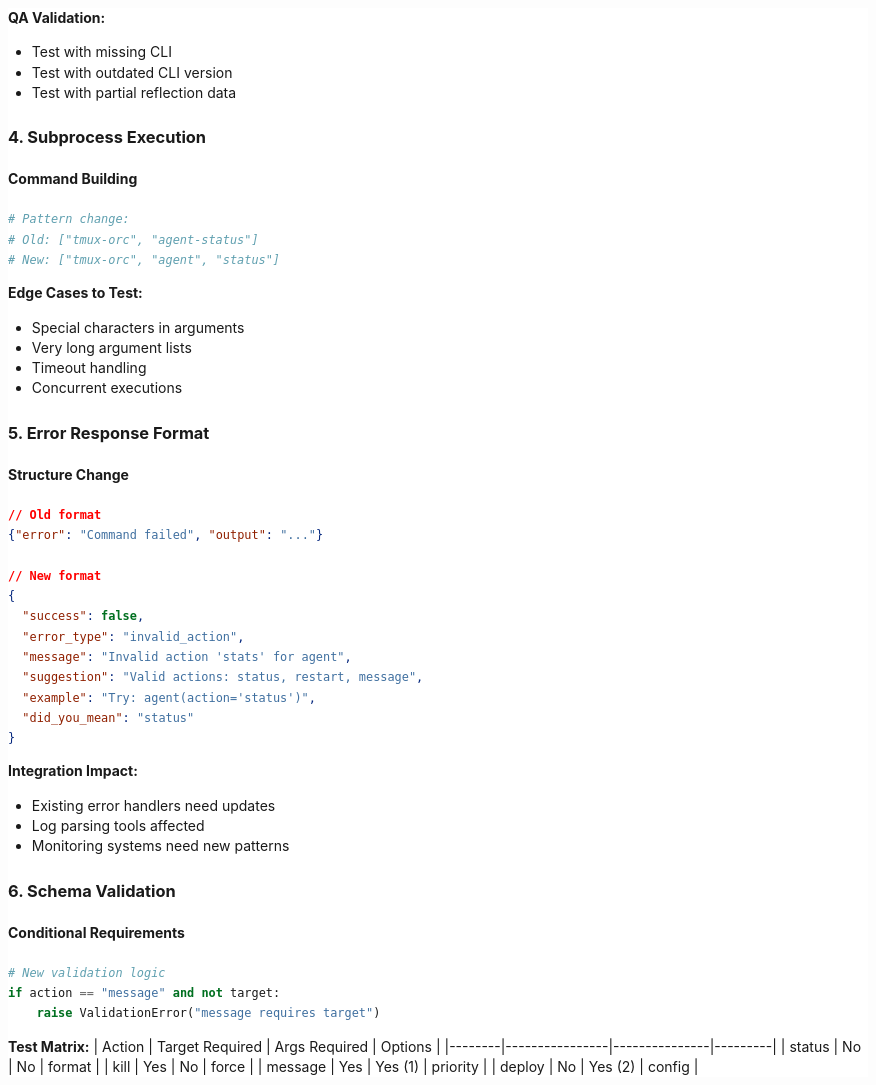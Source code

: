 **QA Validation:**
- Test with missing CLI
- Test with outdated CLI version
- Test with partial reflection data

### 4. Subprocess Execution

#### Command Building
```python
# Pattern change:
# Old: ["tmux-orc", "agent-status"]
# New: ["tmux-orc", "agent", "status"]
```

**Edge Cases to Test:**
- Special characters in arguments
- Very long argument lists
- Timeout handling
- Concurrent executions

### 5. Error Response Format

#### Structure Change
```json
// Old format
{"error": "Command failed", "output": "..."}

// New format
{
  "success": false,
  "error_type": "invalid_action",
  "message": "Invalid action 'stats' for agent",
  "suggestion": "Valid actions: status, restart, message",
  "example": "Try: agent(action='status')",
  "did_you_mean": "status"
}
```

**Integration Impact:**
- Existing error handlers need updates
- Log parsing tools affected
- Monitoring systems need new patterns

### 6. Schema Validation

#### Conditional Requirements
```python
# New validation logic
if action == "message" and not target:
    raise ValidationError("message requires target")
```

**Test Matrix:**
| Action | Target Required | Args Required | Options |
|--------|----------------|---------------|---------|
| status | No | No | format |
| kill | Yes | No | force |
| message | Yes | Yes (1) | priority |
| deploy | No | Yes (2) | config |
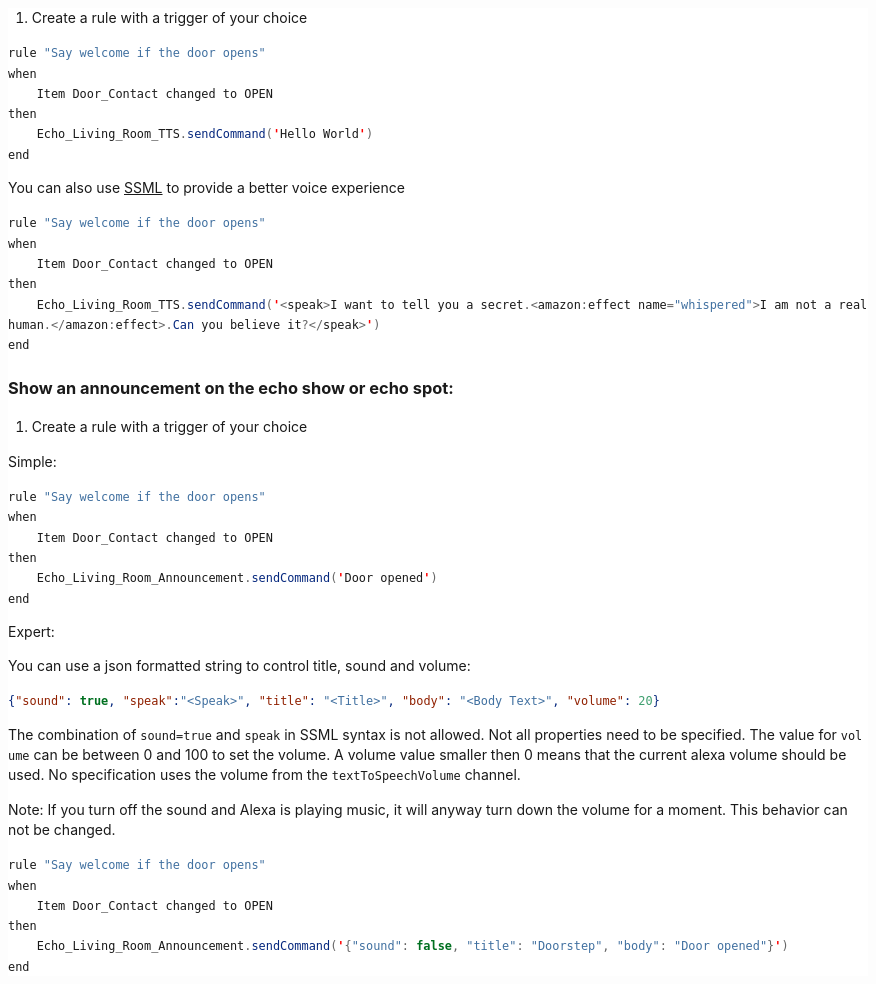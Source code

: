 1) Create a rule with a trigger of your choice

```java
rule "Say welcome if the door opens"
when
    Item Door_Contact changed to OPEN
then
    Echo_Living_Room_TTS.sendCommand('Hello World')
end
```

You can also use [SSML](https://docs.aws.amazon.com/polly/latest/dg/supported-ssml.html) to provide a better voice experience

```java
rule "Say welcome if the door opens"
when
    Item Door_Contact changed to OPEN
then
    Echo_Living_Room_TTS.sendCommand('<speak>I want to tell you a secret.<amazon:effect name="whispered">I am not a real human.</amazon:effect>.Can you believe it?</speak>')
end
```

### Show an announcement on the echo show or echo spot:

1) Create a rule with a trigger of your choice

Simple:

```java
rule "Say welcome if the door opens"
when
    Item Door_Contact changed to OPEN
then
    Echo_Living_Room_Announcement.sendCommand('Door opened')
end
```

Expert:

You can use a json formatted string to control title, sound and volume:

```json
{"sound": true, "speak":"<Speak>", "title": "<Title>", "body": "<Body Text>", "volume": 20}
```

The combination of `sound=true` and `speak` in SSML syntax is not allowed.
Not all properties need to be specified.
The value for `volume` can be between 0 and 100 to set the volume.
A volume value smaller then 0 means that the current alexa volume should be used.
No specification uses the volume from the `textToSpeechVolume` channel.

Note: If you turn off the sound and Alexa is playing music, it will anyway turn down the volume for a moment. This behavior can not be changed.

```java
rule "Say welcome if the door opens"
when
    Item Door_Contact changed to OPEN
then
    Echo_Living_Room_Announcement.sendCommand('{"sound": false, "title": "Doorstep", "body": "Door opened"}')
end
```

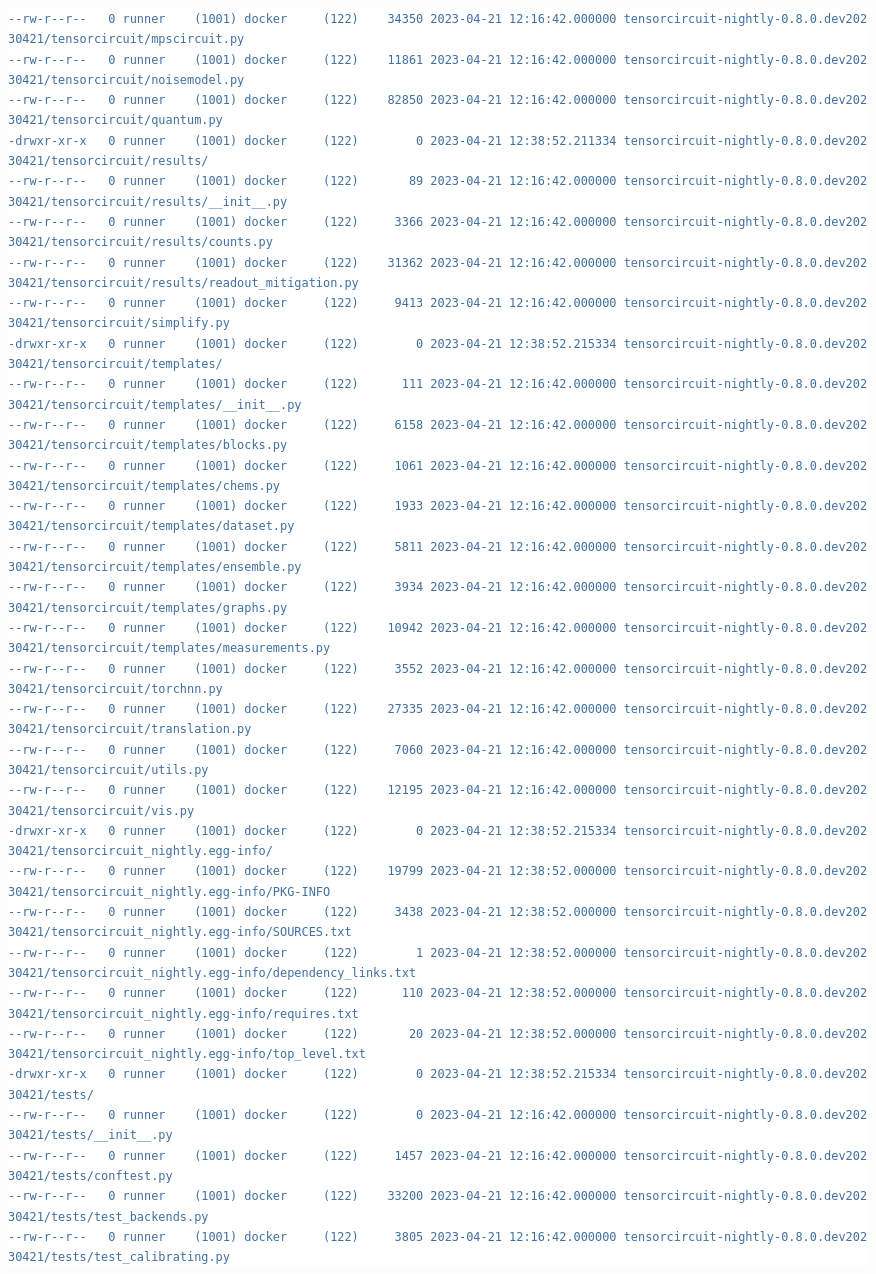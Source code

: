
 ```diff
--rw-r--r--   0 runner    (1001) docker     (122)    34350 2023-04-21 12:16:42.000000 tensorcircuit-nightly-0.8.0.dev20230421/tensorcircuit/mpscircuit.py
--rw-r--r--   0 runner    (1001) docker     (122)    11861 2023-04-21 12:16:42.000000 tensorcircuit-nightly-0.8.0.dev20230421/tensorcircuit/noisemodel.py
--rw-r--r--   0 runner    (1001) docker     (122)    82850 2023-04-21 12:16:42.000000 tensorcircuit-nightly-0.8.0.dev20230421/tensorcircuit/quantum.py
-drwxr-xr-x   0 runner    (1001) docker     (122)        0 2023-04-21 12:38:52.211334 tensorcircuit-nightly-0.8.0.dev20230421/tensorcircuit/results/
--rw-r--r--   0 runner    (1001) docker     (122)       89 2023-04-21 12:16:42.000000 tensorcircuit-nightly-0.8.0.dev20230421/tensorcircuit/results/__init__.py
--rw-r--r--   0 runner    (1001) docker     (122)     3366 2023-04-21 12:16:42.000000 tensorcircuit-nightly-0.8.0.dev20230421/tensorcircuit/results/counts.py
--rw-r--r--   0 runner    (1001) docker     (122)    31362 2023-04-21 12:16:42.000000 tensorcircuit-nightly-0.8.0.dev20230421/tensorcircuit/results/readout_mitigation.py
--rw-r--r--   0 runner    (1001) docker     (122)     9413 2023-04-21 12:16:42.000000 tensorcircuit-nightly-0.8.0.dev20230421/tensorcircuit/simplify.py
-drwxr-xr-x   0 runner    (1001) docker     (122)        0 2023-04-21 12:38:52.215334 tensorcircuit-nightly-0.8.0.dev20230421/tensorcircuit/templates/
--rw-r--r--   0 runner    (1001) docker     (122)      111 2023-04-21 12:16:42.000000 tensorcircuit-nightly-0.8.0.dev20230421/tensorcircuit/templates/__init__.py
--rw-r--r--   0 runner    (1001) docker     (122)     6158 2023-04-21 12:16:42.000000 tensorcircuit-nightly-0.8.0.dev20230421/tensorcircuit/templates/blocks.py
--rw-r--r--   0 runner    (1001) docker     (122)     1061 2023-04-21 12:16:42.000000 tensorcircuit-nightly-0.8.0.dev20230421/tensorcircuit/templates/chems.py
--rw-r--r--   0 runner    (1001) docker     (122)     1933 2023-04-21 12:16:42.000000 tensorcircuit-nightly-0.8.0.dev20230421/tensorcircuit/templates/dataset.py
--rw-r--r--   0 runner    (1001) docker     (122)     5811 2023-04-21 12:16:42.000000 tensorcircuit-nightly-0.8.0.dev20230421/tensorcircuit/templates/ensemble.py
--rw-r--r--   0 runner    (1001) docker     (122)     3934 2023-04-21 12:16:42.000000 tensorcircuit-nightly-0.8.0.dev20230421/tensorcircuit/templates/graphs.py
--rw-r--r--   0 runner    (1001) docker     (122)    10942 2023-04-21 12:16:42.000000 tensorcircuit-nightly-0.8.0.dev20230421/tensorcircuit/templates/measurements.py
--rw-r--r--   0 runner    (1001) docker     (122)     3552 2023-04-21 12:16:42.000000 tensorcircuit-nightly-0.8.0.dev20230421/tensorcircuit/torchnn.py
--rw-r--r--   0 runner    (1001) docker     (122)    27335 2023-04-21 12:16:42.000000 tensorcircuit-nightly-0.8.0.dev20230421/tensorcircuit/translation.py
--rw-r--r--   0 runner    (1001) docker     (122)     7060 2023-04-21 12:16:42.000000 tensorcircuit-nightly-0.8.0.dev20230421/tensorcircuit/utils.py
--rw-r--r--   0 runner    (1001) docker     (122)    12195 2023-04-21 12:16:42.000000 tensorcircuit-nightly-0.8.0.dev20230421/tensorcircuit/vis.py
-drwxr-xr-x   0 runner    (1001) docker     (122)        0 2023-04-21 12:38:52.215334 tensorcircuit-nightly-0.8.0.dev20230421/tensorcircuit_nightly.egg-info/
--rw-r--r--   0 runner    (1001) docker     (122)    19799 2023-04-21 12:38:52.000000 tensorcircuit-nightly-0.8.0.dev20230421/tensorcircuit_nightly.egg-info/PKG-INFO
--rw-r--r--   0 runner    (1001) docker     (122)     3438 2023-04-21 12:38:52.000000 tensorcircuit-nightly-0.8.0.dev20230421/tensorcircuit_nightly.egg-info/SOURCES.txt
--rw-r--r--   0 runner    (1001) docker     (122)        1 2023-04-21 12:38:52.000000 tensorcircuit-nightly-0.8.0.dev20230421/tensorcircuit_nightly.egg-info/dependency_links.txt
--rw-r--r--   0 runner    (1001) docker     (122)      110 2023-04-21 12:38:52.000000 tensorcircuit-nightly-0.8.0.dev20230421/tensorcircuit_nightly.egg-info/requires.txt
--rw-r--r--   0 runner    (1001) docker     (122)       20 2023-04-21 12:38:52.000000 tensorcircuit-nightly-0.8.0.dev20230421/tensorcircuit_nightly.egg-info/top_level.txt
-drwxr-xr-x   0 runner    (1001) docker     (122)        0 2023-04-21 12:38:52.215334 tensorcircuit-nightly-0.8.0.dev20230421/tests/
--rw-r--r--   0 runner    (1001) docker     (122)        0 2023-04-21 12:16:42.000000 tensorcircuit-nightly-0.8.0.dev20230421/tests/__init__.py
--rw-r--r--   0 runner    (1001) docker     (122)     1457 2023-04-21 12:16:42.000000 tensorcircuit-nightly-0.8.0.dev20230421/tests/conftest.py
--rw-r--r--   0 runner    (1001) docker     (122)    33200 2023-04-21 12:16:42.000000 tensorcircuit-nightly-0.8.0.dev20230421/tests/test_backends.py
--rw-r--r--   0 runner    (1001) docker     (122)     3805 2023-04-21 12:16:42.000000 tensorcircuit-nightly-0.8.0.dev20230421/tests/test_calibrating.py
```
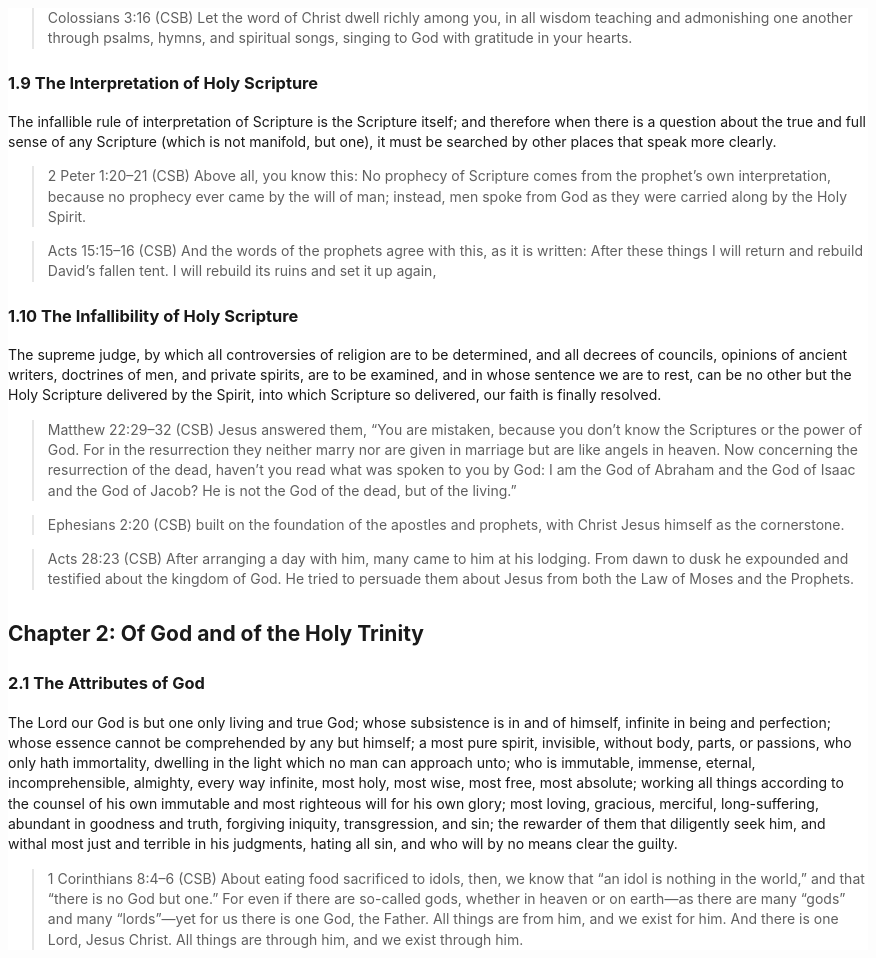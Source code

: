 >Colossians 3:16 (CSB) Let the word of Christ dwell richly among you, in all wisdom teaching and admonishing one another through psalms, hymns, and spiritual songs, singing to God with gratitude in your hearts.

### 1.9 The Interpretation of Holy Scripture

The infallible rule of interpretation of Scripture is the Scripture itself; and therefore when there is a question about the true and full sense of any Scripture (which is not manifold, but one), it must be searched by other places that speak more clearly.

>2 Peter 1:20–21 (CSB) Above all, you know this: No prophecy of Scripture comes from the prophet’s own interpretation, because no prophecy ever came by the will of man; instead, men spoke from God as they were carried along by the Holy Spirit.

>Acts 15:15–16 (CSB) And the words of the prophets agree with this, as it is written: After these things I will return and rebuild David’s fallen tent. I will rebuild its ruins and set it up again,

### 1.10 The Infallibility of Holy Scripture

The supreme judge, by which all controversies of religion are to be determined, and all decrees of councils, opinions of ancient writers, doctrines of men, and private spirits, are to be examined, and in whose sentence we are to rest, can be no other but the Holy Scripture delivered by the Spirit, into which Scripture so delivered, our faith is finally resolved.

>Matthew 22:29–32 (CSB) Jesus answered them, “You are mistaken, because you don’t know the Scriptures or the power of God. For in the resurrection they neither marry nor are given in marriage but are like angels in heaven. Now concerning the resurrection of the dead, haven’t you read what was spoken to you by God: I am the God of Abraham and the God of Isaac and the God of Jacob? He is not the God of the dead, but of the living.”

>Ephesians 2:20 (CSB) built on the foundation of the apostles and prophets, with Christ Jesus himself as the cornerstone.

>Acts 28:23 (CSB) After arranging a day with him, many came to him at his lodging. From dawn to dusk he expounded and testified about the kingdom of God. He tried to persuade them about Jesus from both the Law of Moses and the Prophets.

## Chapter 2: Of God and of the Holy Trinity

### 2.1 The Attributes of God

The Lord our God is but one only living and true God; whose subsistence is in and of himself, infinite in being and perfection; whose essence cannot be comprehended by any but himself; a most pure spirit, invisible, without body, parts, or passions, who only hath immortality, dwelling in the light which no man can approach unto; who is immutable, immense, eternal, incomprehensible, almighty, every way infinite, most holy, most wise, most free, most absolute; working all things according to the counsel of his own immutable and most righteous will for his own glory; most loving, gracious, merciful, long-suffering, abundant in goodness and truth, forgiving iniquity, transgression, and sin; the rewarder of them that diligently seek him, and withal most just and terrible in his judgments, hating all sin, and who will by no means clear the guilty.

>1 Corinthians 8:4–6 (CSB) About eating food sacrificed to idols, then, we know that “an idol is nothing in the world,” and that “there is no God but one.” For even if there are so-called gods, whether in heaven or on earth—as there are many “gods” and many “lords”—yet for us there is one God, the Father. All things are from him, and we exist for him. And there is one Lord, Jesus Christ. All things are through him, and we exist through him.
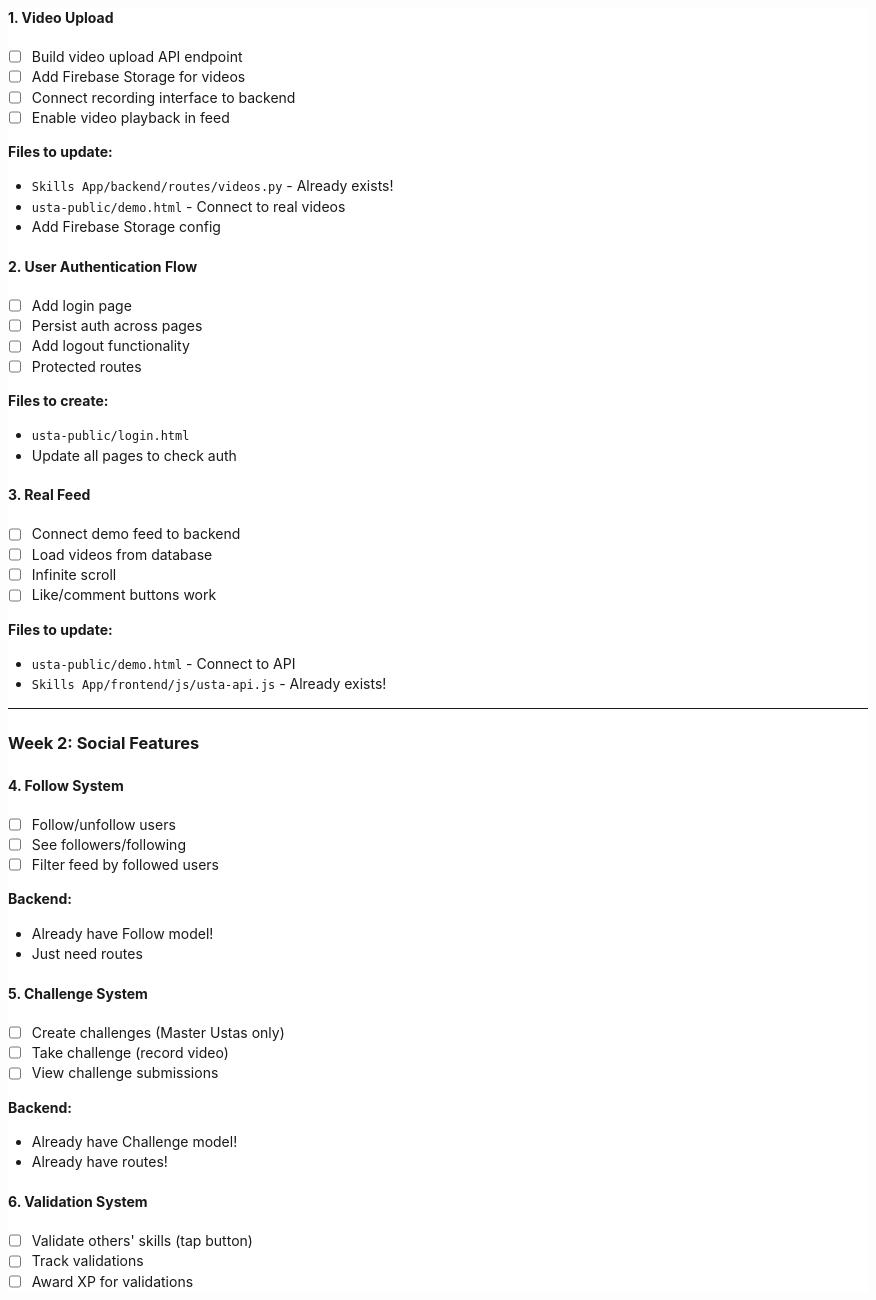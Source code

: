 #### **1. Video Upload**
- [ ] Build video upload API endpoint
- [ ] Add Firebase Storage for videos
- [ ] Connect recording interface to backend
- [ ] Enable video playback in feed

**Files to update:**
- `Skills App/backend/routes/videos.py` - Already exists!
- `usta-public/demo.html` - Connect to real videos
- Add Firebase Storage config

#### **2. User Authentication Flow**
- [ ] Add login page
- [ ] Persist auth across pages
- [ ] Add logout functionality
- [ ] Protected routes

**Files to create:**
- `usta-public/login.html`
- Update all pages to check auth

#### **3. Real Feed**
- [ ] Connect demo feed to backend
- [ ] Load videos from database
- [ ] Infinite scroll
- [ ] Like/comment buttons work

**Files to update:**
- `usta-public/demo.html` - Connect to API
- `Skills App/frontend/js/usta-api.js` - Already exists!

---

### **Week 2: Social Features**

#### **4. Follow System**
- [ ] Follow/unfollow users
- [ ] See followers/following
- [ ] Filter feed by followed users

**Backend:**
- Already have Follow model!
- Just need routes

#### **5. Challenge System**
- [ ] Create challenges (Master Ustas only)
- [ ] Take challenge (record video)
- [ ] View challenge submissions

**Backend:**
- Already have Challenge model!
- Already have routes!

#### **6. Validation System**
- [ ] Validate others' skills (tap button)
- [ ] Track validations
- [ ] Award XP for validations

══════════

Only the lines from the one containing "15:15–16 (CSB) And" through the one containing "22:29–32 (CSB) Jesus" are to be retyped, both boundary lines included, with no other material.

>Acts 15:15–16 (CSB) And the words of the prophets agree with this, as it is written: After these things I will return and rebuild David’s fallen tent. I will rebuild its ruins and set it up again,

### 1.10 The Infallibility of Holy Scripture

The supreme judge, by which all controversies of religion are to be determined, and all decrees of councils, opinions of ancient writers, doctrines of men, and private spirits, are to be examined, and in whose sentence we are to rest, can be no other but the Holy Scripture delivered by the Spirit, into which Scripture so delivered, our faith is finally resolved.

>Matthew 22:29–32 (CSB) Jesus answered them, “You are mistaken, because you don’t know the Scriptures or the power of God. For in the resurrection they neither marry nor are given in marriage but are like angels in heaven. Now concerning the resurrection of the dead, haven’t you read what was spoken to you by God: I am the God of Abraham and the God of Isaac and the God of Jacob? He is not the God of the dead, but of the living.”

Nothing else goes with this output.